Former Justice Minister Gideon Sa’ar wrote on Twitter: “Hayut, in an excellent speech, did well to explain the damage that could be done to the rights and freedoms of citizens of Israel if the plan to demolish the judiciary goes ahead as planned. As I’ve said during the election campaign, this is a move to change the rule of law in Israel. All those who love freedom, regardless of political leanings, must join together in the fight for Israel’s future.”
Opposition leader Yair Lapid also backed Hayut on Twitter, quoting her words that “Democracy is not only the rule of the majority, the majority did not give anyone an open check to do as they pleased,” He added: We “will stand together with her in the fight for the spirit of the country and against the attempt to dismantle Israeli democracy.”

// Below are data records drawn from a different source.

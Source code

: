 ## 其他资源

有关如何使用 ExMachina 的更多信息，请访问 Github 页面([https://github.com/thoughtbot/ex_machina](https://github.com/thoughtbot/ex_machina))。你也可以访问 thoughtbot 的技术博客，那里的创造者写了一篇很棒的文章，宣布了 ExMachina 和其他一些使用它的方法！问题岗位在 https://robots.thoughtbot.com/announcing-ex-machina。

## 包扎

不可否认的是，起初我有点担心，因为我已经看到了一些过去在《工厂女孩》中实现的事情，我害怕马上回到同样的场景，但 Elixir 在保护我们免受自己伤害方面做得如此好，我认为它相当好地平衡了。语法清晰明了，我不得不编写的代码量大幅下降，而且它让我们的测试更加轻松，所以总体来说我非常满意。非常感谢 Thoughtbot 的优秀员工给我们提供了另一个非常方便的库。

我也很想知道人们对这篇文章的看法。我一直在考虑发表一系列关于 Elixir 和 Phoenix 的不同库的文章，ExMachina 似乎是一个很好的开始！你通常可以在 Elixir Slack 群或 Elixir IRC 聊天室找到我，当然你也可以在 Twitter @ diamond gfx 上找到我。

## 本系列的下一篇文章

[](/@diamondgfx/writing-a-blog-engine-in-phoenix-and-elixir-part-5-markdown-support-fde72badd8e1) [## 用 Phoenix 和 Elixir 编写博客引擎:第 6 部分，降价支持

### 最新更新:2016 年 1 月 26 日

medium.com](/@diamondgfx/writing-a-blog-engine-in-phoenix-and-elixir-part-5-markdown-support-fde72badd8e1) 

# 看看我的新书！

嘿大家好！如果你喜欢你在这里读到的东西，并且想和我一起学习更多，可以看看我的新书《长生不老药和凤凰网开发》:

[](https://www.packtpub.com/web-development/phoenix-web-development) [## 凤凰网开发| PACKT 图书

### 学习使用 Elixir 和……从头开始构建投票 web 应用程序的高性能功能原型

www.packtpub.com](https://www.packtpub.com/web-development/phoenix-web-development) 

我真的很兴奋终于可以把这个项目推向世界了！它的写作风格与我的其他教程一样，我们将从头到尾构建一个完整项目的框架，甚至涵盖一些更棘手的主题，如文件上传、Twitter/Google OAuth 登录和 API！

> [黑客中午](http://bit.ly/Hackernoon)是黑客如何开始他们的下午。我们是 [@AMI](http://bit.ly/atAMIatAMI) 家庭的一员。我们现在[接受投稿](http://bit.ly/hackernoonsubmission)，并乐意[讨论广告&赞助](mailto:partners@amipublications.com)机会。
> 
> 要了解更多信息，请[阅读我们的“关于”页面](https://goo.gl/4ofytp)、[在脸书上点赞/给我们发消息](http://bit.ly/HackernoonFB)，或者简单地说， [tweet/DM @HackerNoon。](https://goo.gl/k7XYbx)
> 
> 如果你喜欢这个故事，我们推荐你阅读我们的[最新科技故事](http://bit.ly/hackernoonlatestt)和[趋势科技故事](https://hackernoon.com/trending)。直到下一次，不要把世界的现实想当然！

Earlier on Thursday, hundreds of lawyers, former judges and legal professionals demonstrated outside of courts across the country in opposition to the new government’s plan to weaken the judicial system.
“The goal is to illustrate to the public that the changes to the system mean de facto – shutting down the judiciary,” the protest leaders said.

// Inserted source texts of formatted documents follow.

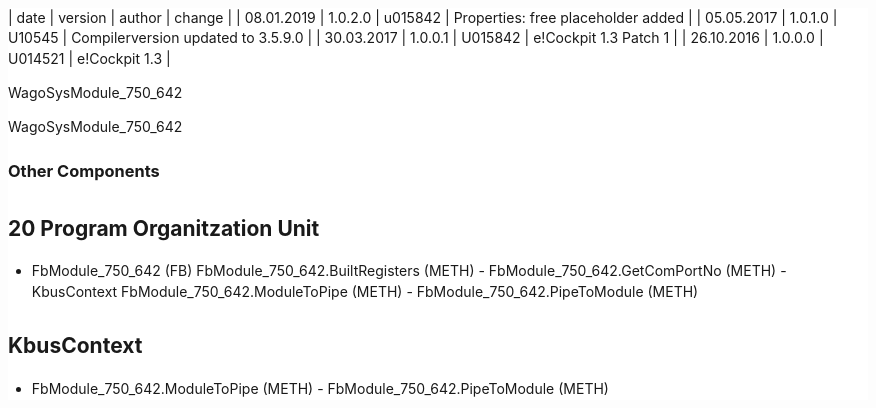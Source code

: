| date | version | author | change |
| 08.01.2019 | 1.0.2.0 | u015842 | Properties: free placeholder added |
| 05.05.2017 | 1.0.1.0 | U10545 | Compilerversion updated to 3.5.9.0 |
| 30.03.2017 | 1.0.0.1 | U015842 | e!Cockpit 1.3 Patch 1 |
| 26.10.2016 | 1.0.0.0 | U014521 | e!Cockpit 1.3 |

WagoSysModule_750_642

WagoSysModule_750_642

### Other Components


## 20 Program Organitzation Unit


- FbModule_750_642 (FB) FbModule_750_642.BuiltRegisters (METH) - FbModule_750_642.GetComPortNo (METH) - KbusContext FbModule_750_642.ModuleToPipe (METH) - FbModule_750_642.PipeToModule (METH)

## KbusContext


- FbModule_750_642.ModuleToPipe (METH) - FbModule_750_642.PipeToModule (METH)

At the Tel Aviv demonstration, participants waved signs reading “Politicians without borders – will turn on us too” and “Destroying the vision of the state.”

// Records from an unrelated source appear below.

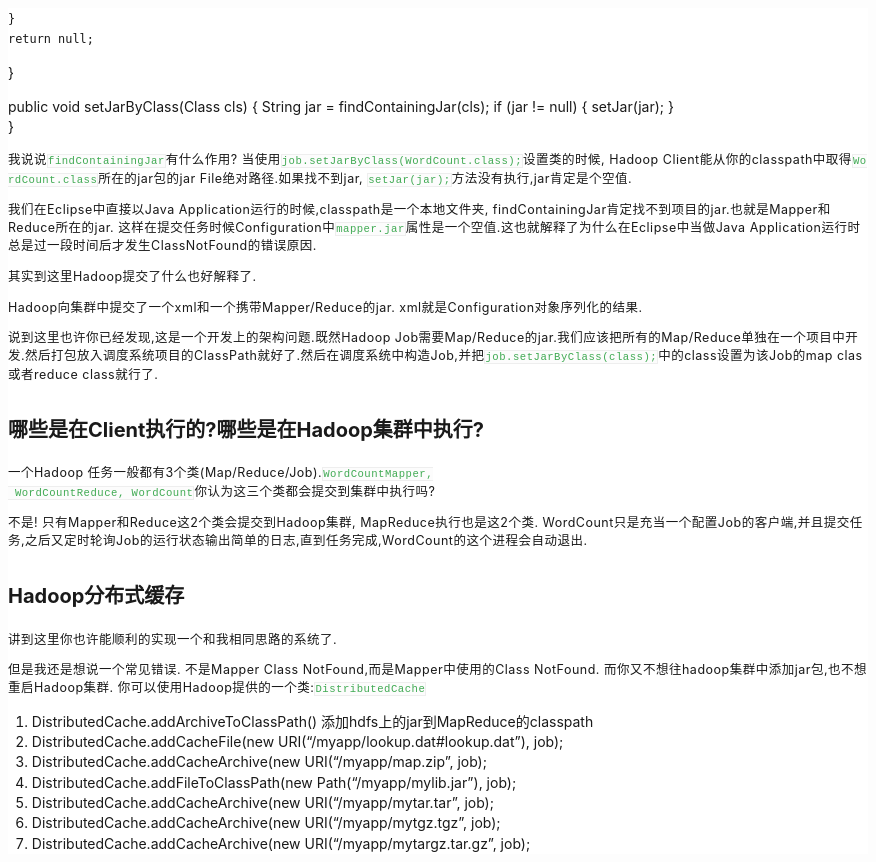     }
    return null;
  }

public void setJarByClass(Class cls) {
    String jar = findContainingJar(cls);
    if (jar != null) {
      setJar(jar);
    }   
}</code></pre>
<p style="letter-spacing:.5px;font-size:12.5px;">
我说说<code style="font-family:Consolas, 'Bitstream Vera Sans Mono', 'Courier New', Courier;border:1px solid rgb(238,238,238);background-color:rgb(252,252,252);color:rgb(64,170,83);">findContainingJar</code>有什么作用?
 当使用<code style="font-family:Consolas, 'Bitstream Vera Sans Mono', 'Courier New', Courier;border:1px solid rgb(238,238,238);background-color:rgb(252,252,252);color:rgb(64,170,83);">job.setJarByClass(WordCount.class);</code>设置类的时候,
 Hadoop Client能从你的classpath中取得<code style="font-family:Consolas, 'Bitstream Vera Sans Mono', 'Courier New', Courier;border:1px solid rgb(238,238,238);background-color:rgb(252,252,252);color:rgb(64,170,83);">WordCount.class</code>所在的jar包的jar
 File绝对路径.如果找不到jar, <code style="font-family:Consolas, 'Bitstream Vera Sans Mono', 'Courier New', Courier;border:1px solid rgb(238,238,238);background-color:rgb(252,252,252);color:rgb(64,170,83);">setJar(jar);</code>方法没有执行,jar肯定是个空值.</p>
<p style="letter-spacing:.5px;font-size:12.5px;">
我们在Eclipse中直接以Java Application运行的时候,classpath是一个本地文件夹, findContainingJar肯定找不到项目的jar.也就是Mapper和Reduce所在的jar. 这样在提交任务时候Configuration中<code style="font-family:Consolas, 'Bitstream Vera Sans Mono', 'Courier New', Courier;border:1px solid rgb(238,238,238);background-color:rgb(252,252,252);color:rgb(64,170,83);">mapper.jar</code>属性是一个空值.这也就解释了为什么在Eclipse中当做Java
 Application运行时总是过一段时间后才发生ClassNotFound的错误原因.</p>
<p style="letter-spacing:.5px;font-size:12.5px;">
其实到这里Hadoop提交了什么也好解释了.</p>
<p style="letter-spacing:.5px;font-size:12.5px;">
Hadoop向集群中提交了一个xml和一个携带Mapper/Reduce的jar. xml就是Configuration对象序列化的结果.</p>
<p style="letter-spacing:.5px;font-size:12.5px;">
说到这里也许你已经发现,这是一个开发上的架构问题.既然Hadoop Job需要Map/Reduce的jar.我们应该把所有的Map/Reduce单独在一个项目中开发.然后打包放入调度系统项目的ClassPath就好了.然后在调度系统中构造Job,并把<code style="font-family:Consolas, 'Bitstream Vera Sans Mono', 'Courier New', Courier;border:1px solid rgb(238,238,238);background-color:rgb(252,252,252);color:rgb(64,170,83);">job.setJarByClass(class);</code>中的class设置为该Job的map
 clas或者reduce class就行了.</p>
<span id="OSC_h2_9"></span>
<h2 style="line-height:36px;font-size:20px;">哪些是在Client执行的?哪些是在Hadoop集群中执行?</h2>
<p style="letter-spacing:.5px;font-size:12.5px;">
一个Hadoop 任务一般都有3个类(Map/Reduce/Job).<code style="font-family:Consolas, 'Bitstream Vera Sans Mono', 'Courier New', Courier;border:1px solid rgb(238,238,238);background-color:rgb(252,252,252);color:rgb(64,170,83);">WordCountMapper,
 WordCountReduce, WordCount</code>你认为这三个类都会提交到集群中执行吗?</p>
<p style="letter-spacing:.5px;font-size:12.5px;">
不是! 只有Mapper和Reduce这2个类会提交到Hadoop集群, MapReduce执行也是这2个类. WordCount只是充当一个配置Job的客户端,并且提交任务,之后又定时轮询Job的运行状态输出简单的日志,直到任务完成,WordCount的这个进程会自动退出.</p>
<span id="OSC_h2_10"></span>
<h2 style="line-height:36px;font-size:20px;">Hadoop分布式缓存</h2>
<p style="letter-spacing:.5px;font-size:12.5px;">
讲到这里你也许能顺利的实现一个和我相同思路的系统了.</p>
<p style="letter-spacing:.5px;font-size:12.5px;">
但是我还是想说一个常见错误. 不是Mapper Class NotFound,而是Mapper中使用的Class NotFound. 而你又不想往hadoop集群中添加jar包,也不想重启Hadoop集群. 你可以使用Hadoop提供的一个类:<code style="font-family:Consolas, 'Bitstream Vera Sans Mono', 'Courier New', Courier;border:1px solid rgb(238,238,238);background-color:rgb(252,252,252);color:rgb(64,170,83);">DistributedCache</code></p>
<ol><li>DistributedCache.addArchiveToClassPath() 添加hdfs上的jar到MapReduce的classpath</li><li>DistributedCache.addCacheFile(new URI(“/myapp/lookup.dat#lookup.dat”), job);</li><li>DistributedCache.addCacheArchive(new URI(“/myapp/map.zip”, job);</li><li>DistributedCache.addFileToClassPath(new Path(“/myapp/mylib.jar”), job);</li><li>DistributedCache.addCacheArchive(new URI(“/myapp/mytar.tar”, job);</li><li>DistributedCache.addCacheArchive(new URI(“/myapp/mytgz.tgz”, job);</li><li>DistributedCache.addCacheArchive(new URI(“/myapp/mytargz.tar.gz”, job);</li></ol></div>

The protest is geared against Levin’s broad plan to overhaul the judicial system. This includes changing the makeup of the committee for appointing judges, which will give the government more control over the selection process.
Former President Reuven Rivlin also came out strongly against the proposed reforms, saying that “it is not acceptable to pass laws out of a sense of vengeance or impure motives.” In an interview with Yedioth Ahronoth, the former president – in his first comments about the proposed reforms – called for the introduction of a Basic Law to regulate the legislative process. “Despite the atmosphere that has been created,” he said, “it is not too late to reach an agreed upon path.”